ACTION ITEM: Retype exactly the span of lines below from the one with "In this repository" through the one with "1、添加所有外设的GUI配置信息". Do not include pictures.

Dataset entries
********************
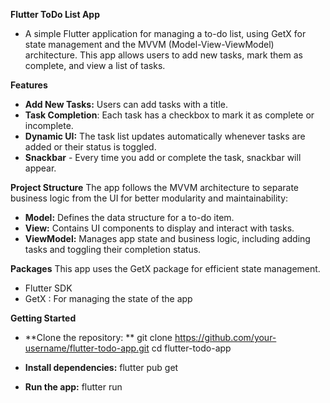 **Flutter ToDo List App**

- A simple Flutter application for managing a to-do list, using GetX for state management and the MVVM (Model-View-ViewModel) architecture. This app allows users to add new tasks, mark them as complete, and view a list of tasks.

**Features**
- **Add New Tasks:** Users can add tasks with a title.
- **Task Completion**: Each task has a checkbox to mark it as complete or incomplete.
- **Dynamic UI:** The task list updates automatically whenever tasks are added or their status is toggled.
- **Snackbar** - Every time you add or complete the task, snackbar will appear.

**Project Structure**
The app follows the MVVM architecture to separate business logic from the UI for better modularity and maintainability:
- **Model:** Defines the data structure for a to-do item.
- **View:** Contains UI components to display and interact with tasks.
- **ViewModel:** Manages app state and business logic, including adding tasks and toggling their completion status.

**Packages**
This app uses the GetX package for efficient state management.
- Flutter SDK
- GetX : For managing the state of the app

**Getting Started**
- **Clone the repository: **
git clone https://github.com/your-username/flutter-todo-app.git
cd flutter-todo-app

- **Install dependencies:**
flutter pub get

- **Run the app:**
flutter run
********************
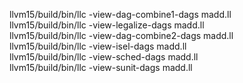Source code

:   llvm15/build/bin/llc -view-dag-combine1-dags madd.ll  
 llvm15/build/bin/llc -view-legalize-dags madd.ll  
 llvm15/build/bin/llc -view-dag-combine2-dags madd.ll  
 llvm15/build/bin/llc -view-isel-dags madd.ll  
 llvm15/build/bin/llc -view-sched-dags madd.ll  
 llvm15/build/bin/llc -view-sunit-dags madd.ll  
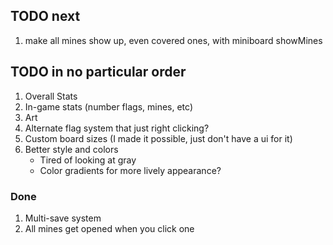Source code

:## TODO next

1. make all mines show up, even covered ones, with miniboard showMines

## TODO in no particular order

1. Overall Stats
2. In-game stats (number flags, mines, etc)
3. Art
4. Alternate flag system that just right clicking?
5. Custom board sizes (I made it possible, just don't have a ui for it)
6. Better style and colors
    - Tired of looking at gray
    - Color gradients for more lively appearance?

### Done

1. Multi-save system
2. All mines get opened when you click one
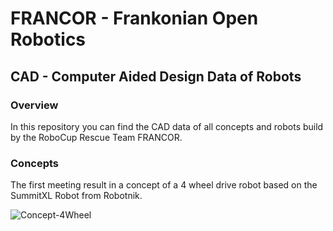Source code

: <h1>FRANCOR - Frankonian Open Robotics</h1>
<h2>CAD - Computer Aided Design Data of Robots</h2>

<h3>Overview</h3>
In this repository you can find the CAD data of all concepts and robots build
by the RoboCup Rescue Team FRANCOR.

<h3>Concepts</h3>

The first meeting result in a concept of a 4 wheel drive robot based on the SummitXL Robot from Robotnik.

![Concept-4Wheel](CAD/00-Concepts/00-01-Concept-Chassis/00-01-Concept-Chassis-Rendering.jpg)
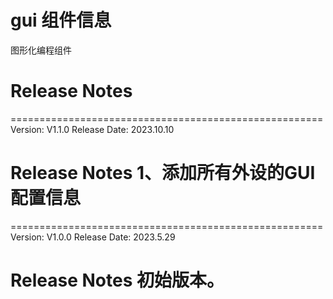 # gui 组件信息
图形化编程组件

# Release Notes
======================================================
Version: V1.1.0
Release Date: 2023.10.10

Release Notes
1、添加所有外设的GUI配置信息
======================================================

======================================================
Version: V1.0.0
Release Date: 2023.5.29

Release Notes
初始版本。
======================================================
********************
OUTPUT FOR THIS EXERCISE:
In this repository you can find the CAD data of all concepts and robots build
by the RoboCup Rescue Team FRANCOR.

<h3>Concepts</h3>

The first meeting result in a concept of a 4 wheel drive robot based on the SummitXL Robot from Robotnik.

![Concept-4Wheel](CAD/00-Concepts/00-01-Concept-Chassis/00-01-Concept-Chassis-Rendering.jpg)
 # gui 组件信息
图形化编程组件

# Release Notes
======================================================
Version: V1.1.0
Release Date: 2023.10.10

Release Notes
1、添加所有外设的GUI配置信息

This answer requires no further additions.